Researchers with MIT's Center for Future Civic Media develop ways to use play to engage youth in their communities.

Danielle Martin, Leo Burd, and Jeffrey Warren of MIT's Center for Future Civic Media have spent their adult lives focused on the information needs of kids.

Martin has worked as a community and network organizer, receiving her master's degree from MIT's Department of Urban Studies and Planning in part for her work on participatory media in Lawrence, Mass.; Burd, a frequent collaborator with Martin, recently returned to MIT after a stint as a learning researcher at Microsoft; and Warren, currently making headlines with his balloon mapping of the Gulf oil spill, has worked in contested areas such as the West Bank to help kids map and talk about the structure of their neighborhoods.

So it only made sense to them to create the Department of Play (DoP), a project dedicated to the design of new technology and methodologies to support youth as active participants in their local communities.

On Monday, Martin wrote about the DoP mission for the Center for Future Civic Media's blog, as well as about her, Burd's and Warren's thinking about why "play" is sorely needed:
In a world of imagination and play, invention is without limits and most importantly fun. New half-baked technologies, like new toys, lets us be kids again. Through a collaborative process of software development, tinkering can equalize the role of inventor and user and harken us back to a space where imagination and creativity can win you the power of attention and solidarity.

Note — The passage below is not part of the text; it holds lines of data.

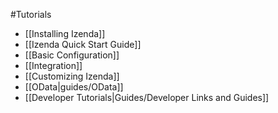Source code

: #Tutorials

* [[Installing Izenda]]
* [[Izenda Quick Start Guide]]
* [[Basic Configuration]]
* [[Integration]]
* [[Customizing Izenda]]
* [[OData|guides/OData]]
* [[Developer Tutorials|Guides/Developer Links and Guides]]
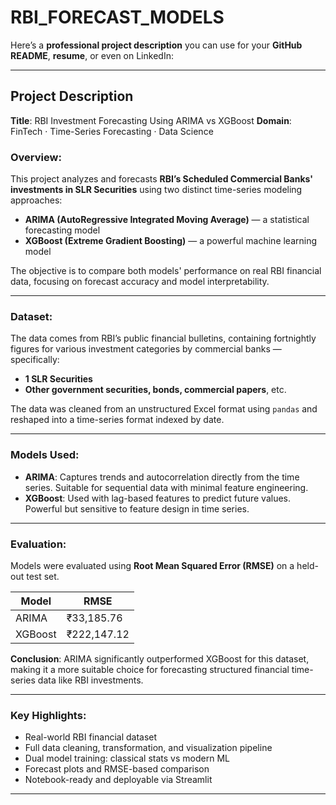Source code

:# RBI_FORECAST_MODELS

Here’s a **professional project description** you can use for your **GitHub README**, **resume**, or even on LinkedIn:

---

##  Project Description

**Title**: RBI Investment Forecasting Using ARIMA vs XGBoost
**Domain**: FinTech · Time-Series Forecasting · Data Science

###  Overview:

This project analyzes and forecasts **RBI’s Scheduled Commercial Banks' investments in SLR Securities** using two distinct time-series modeling approaches:

* **ARIMA (AutoRegressive Integrated Moving Average)** — a statistical forecasting model
* **XGBoost (Extreme Gradient Boosting)** — a powerful machine learning model

The objective is to compare both models' performance on real RBI financial data, focusing on forecast accuracy and model interpretability.

---

###  Dataset:

The data comes from RBI’s public financial bulletins, containing fortnightly figures for various investment categories by commercial banks — specifically:

* **1 SLR Securities**
* **Other government securities, bonds, commercial papers**, etc.

The data was cleaned from an unstructured Excel format using `pandas` and reshaped into a time-series format indexed by date.

---

###  Models Used:

* **ARIMA**: Captures trends and autocorrelation directly from the time series. Suitable for sequential data with minimal feature engineering.
* **XGBoost**: Used with lag-based features to predict future values. Powerful but sensitive to feature design in time series.

---

###  Evaluation:

Models were evaluated using **Root Mean Squared Error (RMSE)** on a held-out test set.

| Model   | RMSE        |
| ------- | ----------- |
| ARIMA   | ₹33,185.76  |
| XGBoost | ₹222,147.12 |

**Conclusion**:
ARIMA significantly outperformed XGBoost for this dataset, making it a more suitable choice for forecasting structured financial time-series data like RBI investments.

---

###  Key Highlights:

* Real-world RBI financial dataset
* Full data cleaning, transformation, and visualization pipeline
* Dual model training: classical stats vs modern ML
* Forecast plots and RMSE-based comparison
* Notebook-ready and deployable via Streamlit

---

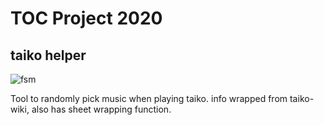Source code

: # TOC Project 2020
## taiko helper

![fsm](https://i.imgur.com/P2doupM.png)

Tool to randomly pick music when playing taiko.
info wrapped from taiko-wiki, 
also has sheet wrapping function.
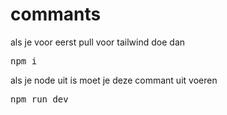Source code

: # commants

als je voor eerst pull voor tailwind doe dan 
<pre>npm i</pre>

als je node uit is moet je deze commant uit voeren
<pre>npm run dev </pre>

You could make an argument that play is just play, but many child development researchers would argue that play is an essential part of children developing into social and productive human beings. Linking play, and the innovation it can produce, with tangible utility and action in a certain place is an exciting opportunity. So when we reviewed Kate Balug's class project proposing a new city department focused on youth mapping their own safe play spots in their own neighborhoods, the Department of Play moniker and a vision was born.